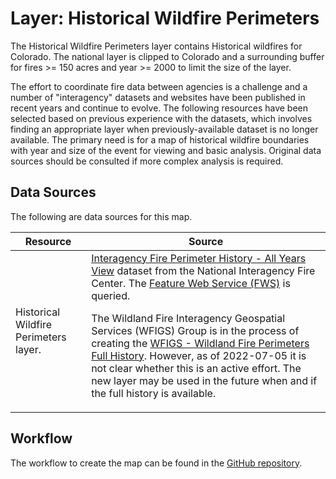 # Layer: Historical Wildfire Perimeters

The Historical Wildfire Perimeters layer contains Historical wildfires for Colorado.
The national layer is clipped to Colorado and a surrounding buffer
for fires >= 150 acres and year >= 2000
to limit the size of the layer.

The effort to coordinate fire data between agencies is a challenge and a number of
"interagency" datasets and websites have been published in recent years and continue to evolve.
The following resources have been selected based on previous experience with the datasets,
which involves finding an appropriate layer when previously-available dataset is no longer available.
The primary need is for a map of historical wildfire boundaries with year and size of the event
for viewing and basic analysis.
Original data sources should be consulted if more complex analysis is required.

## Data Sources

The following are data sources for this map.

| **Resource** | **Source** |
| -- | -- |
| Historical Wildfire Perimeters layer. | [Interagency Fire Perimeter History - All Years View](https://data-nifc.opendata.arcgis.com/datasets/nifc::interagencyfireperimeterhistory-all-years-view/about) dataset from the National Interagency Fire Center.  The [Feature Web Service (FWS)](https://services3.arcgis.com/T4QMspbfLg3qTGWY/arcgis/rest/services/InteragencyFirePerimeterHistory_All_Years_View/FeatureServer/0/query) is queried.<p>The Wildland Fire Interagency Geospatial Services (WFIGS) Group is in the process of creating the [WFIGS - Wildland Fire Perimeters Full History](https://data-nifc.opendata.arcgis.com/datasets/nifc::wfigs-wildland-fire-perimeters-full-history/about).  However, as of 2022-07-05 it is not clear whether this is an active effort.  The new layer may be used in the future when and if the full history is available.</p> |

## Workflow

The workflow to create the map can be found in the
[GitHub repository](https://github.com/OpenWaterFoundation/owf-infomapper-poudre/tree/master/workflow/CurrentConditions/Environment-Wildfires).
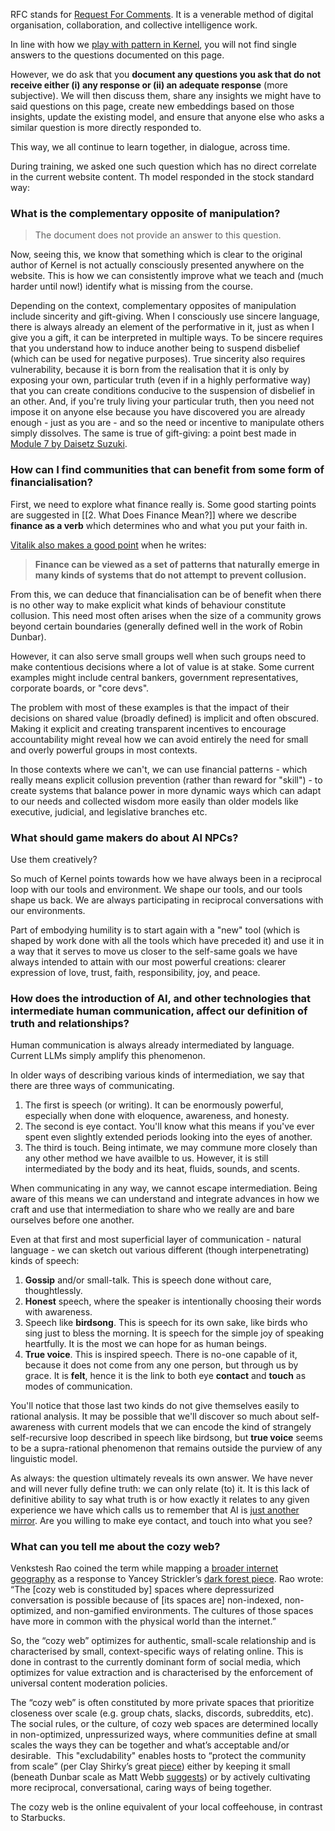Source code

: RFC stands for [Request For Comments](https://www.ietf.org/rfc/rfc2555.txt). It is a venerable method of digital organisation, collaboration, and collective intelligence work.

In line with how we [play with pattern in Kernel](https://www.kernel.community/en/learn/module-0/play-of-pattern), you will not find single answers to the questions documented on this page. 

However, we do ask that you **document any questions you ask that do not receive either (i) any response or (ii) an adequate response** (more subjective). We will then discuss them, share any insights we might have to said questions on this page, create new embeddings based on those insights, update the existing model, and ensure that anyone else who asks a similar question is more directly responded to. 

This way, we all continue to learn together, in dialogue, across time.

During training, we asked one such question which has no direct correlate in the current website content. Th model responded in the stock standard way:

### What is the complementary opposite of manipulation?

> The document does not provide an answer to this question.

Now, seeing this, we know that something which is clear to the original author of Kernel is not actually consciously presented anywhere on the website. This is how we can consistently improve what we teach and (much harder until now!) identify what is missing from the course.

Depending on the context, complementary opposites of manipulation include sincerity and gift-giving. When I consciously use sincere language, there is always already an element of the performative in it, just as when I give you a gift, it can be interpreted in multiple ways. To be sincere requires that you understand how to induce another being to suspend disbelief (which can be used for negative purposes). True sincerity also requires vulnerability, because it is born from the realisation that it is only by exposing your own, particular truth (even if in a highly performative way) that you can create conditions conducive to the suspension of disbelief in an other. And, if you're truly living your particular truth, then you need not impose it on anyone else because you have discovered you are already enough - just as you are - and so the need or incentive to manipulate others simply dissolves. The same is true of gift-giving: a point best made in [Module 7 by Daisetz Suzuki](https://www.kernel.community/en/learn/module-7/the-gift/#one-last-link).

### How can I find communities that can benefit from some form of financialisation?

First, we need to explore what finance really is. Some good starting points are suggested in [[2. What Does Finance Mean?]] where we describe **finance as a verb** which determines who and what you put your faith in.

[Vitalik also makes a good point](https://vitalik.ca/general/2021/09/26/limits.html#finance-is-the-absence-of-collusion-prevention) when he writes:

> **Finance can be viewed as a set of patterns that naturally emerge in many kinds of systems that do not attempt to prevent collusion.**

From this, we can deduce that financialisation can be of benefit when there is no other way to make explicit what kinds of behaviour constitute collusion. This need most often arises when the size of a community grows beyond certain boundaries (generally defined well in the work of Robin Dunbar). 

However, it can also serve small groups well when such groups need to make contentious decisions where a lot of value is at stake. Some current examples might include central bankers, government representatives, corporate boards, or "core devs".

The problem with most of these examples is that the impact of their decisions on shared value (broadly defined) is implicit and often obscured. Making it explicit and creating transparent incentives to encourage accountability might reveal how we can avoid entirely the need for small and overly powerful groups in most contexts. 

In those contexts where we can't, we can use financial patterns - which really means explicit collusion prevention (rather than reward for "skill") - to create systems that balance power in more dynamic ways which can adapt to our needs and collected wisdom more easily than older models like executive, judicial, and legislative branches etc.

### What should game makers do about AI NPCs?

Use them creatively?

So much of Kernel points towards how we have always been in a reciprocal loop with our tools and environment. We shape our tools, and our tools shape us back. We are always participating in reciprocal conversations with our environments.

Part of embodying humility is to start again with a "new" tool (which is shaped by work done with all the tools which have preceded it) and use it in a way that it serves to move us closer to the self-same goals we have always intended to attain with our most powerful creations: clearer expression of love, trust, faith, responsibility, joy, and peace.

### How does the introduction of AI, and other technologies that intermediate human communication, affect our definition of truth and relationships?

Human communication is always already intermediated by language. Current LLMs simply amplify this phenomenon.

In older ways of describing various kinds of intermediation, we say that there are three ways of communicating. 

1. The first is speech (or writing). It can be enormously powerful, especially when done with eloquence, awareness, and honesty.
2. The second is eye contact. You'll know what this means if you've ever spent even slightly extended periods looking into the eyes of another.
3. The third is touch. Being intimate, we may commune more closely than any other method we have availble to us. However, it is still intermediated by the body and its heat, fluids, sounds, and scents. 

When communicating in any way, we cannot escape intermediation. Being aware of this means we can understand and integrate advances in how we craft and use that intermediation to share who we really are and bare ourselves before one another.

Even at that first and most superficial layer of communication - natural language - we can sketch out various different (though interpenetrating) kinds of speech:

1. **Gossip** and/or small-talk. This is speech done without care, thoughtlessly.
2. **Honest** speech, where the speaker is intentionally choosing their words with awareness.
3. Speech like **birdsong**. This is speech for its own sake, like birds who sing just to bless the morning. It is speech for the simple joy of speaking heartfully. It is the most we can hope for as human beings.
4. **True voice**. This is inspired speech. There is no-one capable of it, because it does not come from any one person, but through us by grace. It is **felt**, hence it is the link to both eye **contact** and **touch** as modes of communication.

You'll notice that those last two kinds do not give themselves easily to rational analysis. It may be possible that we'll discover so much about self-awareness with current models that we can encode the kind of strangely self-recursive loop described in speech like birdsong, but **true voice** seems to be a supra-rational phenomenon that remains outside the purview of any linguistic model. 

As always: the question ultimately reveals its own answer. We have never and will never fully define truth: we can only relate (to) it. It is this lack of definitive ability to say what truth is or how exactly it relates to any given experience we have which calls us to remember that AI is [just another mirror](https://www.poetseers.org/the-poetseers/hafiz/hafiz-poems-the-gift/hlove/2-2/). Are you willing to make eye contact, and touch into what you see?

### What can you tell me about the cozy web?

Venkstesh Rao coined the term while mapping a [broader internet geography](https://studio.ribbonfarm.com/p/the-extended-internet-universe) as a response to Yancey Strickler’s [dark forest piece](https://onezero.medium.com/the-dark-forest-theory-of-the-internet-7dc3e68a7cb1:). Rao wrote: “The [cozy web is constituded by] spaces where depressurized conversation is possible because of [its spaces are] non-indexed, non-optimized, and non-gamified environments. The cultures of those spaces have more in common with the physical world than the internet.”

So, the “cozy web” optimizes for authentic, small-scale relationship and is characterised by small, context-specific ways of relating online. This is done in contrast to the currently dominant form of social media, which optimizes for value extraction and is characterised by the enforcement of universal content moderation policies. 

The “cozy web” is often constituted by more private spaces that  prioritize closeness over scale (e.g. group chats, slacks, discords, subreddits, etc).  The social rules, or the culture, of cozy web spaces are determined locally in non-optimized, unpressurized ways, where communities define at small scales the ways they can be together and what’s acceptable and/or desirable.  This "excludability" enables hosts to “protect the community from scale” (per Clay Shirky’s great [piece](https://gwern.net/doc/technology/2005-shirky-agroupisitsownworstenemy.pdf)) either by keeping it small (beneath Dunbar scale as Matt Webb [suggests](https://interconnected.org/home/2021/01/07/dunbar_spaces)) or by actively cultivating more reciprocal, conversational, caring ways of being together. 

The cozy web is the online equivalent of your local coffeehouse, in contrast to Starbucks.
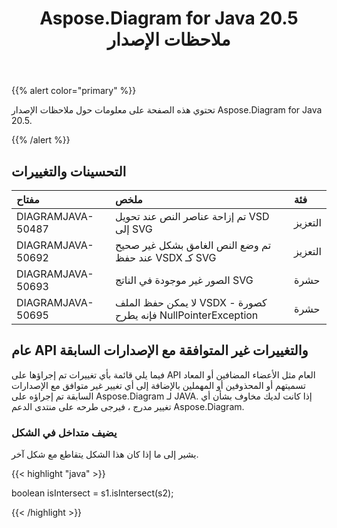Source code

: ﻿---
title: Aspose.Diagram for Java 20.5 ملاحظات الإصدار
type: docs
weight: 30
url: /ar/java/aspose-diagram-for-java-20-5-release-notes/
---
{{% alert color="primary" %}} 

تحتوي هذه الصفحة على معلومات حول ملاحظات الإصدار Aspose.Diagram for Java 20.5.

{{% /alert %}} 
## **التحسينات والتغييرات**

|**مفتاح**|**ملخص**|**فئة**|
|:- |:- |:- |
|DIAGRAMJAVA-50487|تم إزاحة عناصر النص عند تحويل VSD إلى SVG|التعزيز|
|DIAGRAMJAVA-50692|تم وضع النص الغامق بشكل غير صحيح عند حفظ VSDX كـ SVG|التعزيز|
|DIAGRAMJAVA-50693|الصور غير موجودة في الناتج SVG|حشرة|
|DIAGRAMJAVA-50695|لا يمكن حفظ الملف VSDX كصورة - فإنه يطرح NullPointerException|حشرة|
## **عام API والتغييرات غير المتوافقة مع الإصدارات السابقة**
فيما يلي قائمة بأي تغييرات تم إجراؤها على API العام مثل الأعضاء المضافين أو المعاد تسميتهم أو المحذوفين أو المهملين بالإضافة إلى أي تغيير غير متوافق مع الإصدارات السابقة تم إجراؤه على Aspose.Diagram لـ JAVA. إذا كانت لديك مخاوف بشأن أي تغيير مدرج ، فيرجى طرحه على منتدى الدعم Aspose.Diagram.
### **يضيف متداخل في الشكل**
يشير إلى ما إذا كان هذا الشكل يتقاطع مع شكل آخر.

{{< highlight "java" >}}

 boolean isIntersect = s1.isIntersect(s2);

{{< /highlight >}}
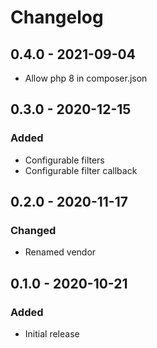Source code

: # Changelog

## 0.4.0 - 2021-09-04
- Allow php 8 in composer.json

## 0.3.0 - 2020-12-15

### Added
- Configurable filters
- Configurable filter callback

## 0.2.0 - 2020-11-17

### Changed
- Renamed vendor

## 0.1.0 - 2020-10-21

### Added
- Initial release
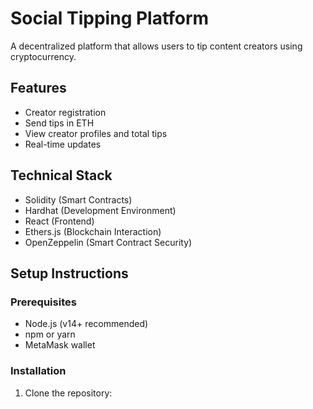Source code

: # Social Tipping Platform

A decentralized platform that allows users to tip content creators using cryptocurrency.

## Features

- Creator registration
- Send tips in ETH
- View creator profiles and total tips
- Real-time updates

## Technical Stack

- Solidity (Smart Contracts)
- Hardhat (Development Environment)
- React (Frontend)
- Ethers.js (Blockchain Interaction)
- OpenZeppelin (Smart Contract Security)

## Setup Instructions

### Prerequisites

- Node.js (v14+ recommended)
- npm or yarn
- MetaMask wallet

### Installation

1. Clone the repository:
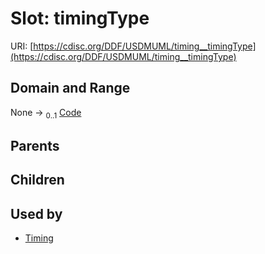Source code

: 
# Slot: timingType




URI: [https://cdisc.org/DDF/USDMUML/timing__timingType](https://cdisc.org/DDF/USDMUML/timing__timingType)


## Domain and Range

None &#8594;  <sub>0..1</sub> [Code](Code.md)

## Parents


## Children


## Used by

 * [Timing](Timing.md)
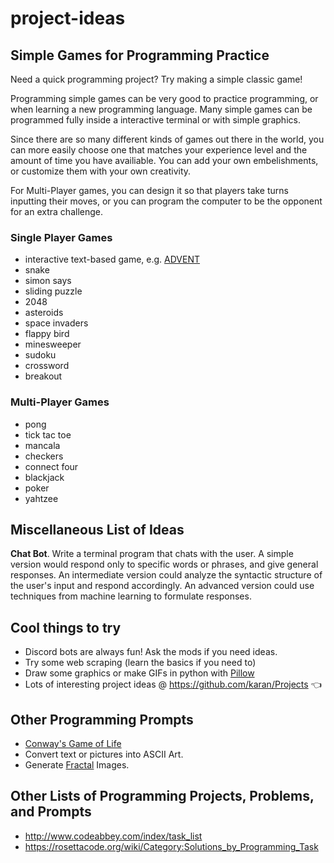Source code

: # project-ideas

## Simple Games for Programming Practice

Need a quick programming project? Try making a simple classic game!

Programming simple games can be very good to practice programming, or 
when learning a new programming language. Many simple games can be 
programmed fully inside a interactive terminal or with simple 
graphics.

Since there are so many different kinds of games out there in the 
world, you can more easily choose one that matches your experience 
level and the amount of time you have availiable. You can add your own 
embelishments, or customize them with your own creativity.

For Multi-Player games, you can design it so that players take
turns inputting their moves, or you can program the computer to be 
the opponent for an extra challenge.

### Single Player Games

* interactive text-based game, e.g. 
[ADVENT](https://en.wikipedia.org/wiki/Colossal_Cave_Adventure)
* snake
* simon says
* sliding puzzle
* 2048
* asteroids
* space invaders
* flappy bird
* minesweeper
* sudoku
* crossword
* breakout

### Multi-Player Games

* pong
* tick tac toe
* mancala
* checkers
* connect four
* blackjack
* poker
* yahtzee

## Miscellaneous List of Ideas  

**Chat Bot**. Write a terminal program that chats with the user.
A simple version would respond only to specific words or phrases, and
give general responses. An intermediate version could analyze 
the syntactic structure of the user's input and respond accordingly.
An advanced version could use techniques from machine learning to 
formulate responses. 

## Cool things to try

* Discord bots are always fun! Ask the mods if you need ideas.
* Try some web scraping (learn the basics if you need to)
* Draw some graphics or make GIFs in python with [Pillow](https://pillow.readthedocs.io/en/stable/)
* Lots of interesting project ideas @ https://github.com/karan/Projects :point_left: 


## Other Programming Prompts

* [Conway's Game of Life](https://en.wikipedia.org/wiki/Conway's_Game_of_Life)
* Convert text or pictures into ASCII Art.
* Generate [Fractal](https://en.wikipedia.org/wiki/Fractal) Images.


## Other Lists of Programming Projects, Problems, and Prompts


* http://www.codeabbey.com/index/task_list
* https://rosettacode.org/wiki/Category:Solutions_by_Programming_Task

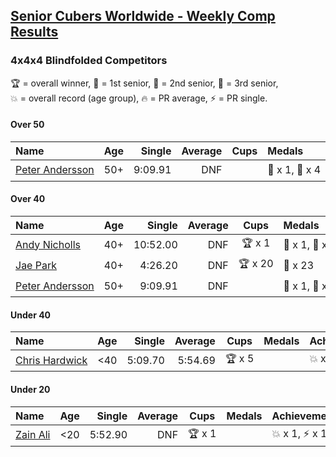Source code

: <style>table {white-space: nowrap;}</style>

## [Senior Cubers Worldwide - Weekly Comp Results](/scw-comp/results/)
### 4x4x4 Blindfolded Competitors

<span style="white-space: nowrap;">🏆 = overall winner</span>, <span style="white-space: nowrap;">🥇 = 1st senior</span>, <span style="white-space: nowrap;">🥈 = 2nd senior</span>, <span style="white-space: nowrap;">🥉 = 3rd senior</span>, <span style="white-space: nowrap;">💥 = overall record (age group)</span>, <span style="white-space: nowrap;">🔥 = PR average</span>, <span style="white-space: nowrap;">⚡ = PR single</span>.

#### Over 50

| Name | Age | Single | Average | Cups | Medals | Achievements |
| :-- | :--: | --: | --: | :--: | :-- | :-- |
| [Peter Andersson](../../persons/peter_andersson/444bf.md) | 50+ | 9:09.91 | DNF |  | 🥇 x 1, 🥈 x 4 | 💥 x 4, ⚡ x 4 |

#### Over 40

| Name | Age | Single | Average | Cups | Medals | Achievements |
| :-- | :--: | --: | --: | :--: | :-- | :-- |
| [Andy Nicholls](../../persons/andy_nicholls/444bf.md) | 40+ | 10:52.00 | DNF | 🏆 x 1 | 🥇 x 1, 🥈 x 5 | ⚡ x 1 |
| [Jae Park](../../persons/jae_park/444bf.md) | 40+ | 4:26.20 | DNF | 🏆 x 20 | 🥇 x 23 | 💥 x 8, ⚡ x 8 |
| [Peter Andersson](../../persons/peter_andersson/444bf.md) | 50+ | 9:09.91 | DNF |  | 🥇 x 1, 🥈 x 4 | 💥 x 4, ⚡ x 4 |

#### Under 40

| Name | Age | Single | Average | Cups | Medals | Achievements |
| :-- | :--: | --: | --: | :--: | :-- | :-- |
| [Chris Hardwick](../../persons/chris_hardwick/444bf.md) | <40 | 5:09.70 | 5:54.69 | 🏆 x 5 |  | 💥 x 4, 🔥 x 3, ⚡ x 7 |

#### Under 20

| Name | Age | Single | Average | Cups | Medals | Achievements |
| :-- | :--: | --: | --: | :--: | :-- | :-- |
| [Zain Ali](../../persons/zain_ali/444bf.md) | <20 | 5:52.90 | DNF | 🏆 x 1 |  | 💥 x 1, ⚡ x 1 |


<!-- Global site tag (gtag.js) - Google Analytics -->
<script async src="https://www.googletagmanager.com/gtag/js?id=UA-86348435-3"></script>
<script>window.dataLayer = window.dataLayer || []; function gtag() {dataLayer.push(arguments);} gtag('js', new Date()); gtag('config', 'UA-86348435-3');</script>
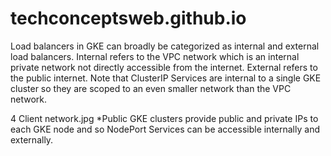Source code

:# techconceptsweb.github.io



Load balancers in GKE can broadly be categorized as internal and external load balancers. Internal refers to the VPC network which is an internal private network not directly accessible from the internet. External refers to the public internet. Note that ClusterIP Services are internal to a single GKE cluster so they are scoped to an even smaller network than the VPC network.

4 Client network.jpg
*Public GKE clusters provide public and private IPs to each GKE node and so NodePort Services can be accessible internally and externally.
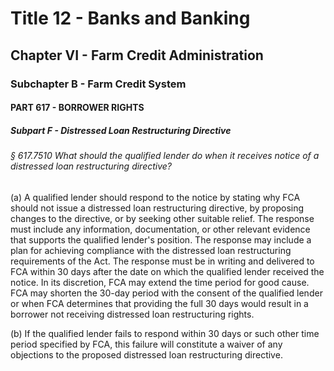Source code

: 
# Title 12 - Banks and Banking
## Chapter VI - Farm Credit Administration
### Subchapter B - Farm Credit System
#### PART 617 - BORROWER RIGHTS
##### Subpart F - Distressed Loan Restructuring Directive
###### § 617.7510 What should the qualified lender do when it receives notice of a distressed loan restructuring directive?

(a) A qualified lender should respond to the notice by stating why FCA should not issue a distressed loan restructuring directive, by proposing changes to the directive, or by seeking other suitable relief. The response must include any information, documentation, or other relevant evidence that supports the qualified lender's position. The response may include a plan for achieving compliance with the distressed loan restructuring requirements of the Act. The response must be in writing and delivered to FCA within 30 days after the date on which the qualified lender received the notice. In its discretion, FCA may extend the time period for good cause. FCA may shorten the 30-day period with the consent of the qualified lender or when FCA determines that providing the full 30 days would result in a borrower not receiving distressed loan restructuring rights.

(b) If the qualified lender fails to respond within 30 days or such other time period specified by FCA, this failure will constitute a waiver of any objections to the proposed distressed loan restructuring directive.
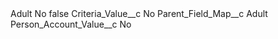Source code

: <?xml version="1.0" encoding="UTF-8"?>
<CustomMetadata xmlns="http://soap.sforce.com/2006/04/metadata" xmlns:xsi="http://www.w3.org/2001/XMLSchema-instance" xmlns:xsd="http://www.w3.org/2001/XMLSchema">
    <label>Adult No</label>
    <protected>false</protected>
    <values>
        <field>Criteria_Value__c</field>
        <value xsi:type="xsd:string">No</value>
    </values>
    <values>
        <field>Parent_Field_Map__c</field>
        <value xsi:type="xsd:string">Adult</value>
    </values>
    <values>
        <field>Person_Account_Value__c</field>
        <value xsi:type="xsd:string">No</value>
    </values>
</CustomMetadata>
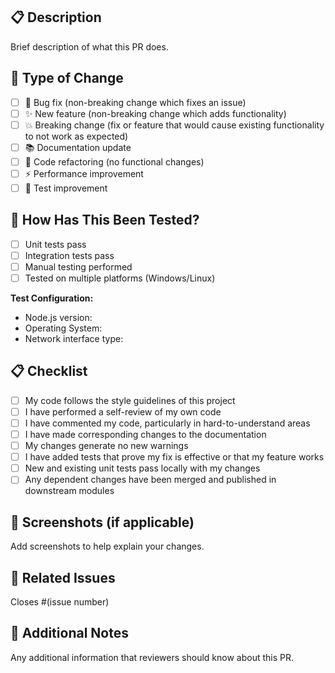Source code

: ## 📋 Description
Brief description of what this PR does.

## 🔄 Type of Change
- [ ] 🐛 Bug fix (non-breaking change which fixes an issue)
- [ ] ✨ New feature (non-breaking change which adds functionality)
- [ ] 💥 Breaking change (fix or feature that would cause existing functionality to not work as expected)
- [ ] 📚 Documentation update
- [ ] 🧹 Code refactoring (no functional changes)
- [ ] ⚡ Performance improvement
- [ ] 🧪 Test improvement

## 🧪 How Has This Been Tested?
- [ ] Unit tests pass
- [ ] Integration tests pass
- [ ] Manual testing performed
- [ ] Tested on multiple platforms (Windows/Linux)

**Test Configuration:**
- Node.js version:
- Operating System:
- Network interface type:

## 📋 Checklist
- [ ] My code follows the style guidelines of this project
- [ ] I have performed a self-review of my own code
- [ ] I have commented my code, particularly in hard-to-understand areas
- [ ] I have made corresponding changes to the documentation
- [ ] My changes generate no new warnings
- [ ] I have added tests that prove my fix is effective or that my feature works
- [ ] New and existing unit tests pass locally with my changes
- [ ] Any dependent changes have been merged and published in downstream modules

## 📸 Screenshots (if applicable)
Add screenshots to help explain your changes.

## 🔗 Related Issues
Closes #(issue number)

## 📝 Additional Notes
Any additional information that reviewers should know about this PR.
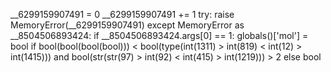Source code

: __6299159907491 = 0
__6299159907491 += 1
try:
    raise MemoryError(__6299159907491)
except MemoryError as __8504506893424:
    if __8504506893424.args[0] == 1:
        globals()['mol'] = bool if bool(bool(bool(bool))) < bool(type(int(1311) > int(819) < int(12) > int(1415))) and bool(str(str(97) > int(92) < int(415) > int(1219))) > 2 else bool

> DIRECTIONS FOR THIS TASK
Which lines of the records above contain the word "الإصدارات"? Report each one.

> EXERCISE ANSWER
## **عام API والتغييرات غير المتوافقة مع الإصدارات السابقة**
فيما يلي قائمة بأي تغييرات تم إجراؤها على API العام مثل الأعضاء المضافين أو المعاد تسميتهم أو المحذوفين أو المهملين بالإضافة إلى أي تغيير غير متوافق مع الإصدارات السابقة تم إجراؤه على Aspose.Diagram لـ JAVA. إذا كانت لديك مخاوف بشأن أي تغيير مدرج ، فيرجى طرحه على منتدى الدعم Aspose.Diagram.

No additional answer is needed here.